# Dataset
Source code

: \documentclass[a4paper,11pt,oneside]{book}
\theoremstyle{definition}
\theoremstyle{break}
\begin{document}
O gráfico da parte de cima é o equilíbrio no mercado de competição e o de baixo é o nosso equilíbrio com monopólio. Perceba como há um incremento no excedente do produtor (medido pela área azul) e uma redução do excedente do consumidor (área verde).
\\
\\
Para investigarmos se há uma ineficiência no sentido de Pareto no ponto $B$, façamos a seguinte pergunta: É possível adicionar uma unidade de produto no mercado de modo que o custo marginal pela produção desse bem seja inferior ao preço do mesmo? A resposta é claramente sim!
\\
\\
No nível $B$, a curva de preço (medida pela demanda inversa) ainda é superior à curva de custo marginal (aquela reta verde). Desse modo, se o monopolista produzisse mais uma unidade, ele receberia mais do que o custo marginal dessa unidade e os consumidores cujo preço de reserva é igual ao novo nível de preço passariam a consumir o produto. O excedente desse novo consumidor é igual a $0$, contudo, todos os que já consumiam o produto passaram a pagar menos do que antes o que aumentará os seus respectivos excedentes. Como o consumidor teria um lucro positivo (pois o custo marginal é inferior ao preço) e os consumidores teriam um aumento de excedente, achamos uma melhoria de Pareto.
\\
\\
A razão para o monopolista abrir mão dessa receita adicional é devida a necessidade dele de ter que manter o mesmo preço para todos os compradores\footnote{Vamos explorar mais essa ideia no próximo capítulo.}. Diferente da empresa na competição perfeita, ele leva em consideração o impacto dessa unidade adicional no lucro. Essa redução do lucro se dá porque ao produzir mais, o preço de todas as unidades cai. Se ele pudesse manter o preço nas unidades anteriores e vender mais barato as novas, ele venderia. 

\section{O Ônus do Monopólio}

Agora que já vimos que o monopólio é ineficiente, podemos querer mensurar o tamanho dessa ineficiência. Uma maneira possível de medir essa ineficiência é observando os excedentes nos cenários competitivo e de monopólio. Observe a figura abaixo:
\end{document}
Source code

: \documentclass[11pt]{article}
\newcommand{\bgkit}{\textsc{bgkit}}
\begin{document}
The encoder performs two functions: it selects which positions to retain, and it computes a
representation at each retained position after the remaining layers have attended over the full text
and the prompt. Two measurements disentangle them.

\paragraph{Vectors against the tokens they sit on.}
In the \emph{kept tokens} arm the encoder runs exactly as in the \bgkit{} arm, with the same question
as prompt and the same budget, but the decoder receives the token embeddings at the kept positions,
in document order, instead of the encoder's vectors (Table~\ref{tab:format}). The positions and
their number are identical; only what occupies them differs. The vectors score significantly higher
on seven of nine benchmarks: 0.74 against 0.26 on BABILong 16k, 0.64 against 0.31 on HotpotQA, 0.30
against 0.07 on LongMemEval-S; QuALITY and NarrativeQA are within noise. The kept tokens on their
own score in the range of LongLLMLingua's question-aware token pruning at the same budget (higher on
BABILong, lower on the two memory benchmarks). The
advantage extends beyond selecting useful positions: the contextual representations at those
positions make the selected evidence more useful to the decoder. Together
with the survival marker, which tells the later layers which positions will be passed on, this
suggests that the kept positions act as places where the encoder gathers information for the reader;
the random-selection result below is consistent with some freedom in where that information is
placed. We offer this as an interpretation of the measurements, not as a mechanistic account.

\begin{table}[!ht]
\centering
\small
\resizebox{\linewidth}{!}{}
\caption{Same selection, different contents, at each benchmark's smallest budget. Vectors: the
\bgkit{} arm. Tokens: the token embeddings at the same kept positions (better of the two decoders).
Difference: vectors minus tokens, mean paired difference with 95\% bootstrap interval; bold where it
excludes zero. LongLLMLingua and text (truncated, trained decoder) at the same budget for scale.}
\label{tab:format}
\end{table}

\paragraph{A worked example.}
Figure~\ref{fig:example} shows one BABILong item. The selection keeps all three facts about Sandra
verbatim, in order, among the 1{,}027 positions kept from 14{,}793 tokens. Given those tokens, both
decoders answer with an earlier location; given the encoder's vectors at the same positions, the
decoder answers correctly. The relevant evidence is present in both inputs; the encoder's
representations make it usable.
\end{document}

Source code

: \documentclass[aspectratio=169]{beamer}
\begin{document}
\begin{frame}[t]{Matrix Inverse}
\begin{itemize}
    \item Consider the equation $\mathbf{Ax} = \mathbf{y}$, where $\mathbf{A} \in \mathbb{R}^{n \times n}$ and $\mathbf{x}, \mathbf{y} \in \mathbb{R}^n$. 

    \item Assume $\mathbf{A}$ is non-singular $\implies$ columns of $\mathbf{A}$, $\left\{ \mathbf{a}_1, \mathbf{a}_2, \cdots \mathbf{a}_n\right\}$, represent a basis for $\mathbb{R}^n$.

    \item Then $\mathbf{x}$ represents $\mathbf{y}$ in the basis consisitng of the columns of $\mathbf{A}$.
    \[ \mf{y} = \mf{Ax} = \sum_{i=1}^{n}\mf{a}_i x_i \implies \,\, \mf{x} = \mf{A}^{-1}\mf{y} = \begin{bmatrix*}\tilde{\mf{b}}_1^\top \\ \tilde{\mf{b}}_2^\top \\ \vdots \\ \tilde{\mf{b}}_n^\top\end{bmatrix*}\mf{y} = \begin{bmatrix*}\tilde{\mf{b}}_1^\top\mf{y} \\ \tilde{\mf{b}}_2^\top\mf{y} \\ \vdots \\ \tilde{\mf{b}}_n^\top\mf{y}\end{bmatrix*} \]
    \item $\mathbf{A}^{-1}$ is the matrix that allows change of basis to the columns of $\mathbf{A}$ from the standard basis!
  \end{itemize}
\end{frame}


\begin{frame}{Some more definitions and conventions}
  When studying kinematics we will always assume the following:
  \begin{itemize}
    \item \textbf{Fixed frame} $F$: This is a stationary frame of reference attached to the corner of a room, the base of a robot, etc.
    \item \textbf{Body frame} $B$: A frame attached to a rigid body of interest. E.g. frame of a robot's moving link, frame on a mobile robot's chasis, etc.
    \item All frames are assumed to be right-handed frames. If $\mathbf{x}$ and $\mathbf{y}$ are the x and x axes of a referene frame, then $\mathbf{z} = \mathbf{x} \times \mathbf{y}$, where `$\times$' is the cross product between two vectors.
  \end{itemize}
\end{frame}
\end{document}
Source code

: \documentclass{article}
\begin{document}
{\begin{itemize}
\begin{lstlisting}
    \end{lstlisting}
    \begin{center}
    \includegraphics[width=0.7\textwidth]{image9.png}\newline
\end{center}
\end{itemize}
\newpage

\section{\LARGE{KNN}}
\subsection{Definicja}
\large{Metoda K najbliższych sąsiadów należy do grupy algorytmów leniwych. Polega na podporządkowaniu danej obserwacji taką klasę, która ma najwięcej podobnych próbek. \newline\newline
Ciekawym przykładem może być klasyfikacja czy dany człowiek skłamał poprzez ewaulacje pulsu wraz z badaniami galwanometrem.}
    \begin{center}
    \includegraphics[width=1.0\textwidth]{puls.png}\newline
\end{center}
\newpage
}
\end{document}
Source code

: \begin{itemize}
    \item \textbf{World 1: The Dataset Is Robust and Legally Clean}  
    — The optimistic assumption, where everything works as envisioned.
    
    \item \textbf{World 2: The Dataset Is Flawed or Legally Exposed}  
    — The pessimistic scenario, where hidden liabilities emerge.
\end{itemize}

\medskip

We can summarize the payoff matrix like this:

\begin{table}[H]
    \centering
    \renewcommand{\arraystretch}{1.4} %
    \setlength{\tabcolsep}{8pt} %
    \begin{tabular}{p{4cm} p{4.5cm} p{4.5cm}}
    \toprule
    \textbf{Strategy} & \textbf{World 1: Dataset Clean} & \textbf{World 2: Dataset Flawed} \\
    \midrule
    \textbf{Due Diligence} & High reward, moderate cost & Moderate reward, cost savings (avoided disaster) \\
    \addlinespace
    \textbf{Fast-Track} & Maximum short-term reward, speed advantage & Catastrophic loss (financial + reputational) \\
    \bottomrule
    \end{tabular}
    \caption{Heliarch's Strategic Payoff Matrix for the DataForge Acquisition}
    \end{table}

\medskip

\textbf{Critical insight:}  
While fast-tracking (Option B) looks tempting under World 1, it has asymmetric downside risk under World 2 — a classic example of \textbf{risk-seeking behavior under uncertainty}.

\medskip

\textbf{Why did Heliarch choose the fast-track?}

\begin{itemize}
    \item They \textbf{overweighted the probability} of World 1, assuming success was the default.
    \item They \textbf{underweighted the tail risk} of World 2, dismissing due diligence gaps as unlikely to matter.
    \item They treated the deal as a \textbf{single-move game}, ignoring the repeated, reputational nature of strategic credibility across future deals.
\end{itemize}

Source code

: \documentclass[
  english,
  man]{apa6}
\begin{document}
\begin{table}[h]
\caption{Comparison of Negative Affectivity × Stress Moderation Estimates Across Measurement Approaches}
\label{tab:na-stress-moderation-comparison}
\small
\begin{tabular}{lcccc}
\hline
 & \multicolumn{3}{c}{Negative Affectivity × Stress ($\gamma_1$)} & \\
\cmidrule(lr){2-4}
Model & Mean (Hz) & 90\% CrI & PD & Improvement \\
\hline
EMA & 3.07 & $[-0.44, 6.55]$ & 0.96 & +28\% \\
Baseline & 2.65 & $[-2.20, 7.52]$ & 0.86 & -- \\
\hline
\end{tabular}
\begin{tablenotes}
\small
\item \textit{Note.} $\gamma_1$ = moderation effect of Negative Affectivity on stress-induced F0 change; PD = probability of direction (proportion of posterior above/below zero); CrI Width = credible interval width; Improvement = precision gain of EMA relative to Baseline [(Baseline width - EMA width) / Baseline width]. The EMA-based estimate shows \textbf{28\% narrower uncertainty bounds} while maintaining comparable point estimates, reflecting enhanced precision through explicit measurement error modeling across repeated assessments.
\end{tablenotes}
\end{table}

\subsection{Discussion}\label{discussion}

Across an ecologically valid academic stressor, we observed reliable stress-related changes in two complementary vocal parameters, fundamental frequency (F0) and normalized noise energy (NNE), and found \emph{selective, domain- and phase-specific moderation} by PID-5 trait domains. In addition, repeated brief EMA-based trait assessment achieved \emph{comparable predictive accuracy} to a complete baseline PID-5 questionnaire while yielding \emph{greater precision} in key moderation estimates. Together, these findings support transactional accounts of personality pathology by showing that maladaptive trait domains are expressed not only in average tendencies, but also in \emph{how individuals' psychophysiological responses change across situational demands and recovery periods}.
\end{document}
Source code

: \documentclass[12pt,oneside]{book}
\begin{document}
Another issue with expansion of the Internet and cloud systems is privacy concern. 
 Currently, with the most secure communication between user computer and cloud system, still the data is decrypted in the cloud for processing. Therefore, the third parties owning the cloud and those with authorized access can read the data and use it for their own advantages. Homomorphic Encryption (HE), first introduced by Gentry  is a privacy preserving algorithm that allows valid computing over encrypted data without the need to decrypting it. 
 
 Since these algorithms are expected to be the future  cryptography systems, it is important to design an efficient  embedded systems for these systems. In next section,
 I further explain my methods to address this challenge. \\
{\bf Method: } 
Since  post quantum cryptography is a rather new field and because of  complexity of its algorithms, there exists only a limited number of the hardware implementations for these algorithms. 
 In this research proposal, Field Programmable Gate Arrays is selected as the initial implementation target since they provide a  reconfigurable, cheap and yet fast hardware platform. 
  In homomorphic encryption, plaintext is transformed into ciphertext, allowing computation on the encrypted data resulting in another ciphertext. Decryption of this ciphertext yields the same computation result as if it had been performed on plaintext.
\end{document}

# What is required
Extract all lines from the material above that include the word "where".

# Task response
suggests that the kept positions act as places where the encoder gathers information for the reader;
the random-selection result below is consistent with some freedom in where that information is
Difference: vectors minus tokens, mean paired difference with 95\% bootstrap interval; bold where it
    \item Consider the equation $\mathbf{Ax} = \mathbf{y}$, where $\mathbf{A} \in \mathbb{R}^{n \times n}$ and $\mathbf{x}, \mathbf{y} \in \mathbb{R}^n$. 
    \item All frames are assumed to be right-handed frames. If $\mathbf{x}$ and $\mathbf{y}$ are the x and x axes of a referene frame, then $\mathbf{z} = \mathbf{x} \times \mathbf{y}$, where `$\times$' is the cross product between two vectors.
    — The optimistic assumption, where everything works as envisioned.
    — The pessimistic scenario, where hidden liabilities emerge.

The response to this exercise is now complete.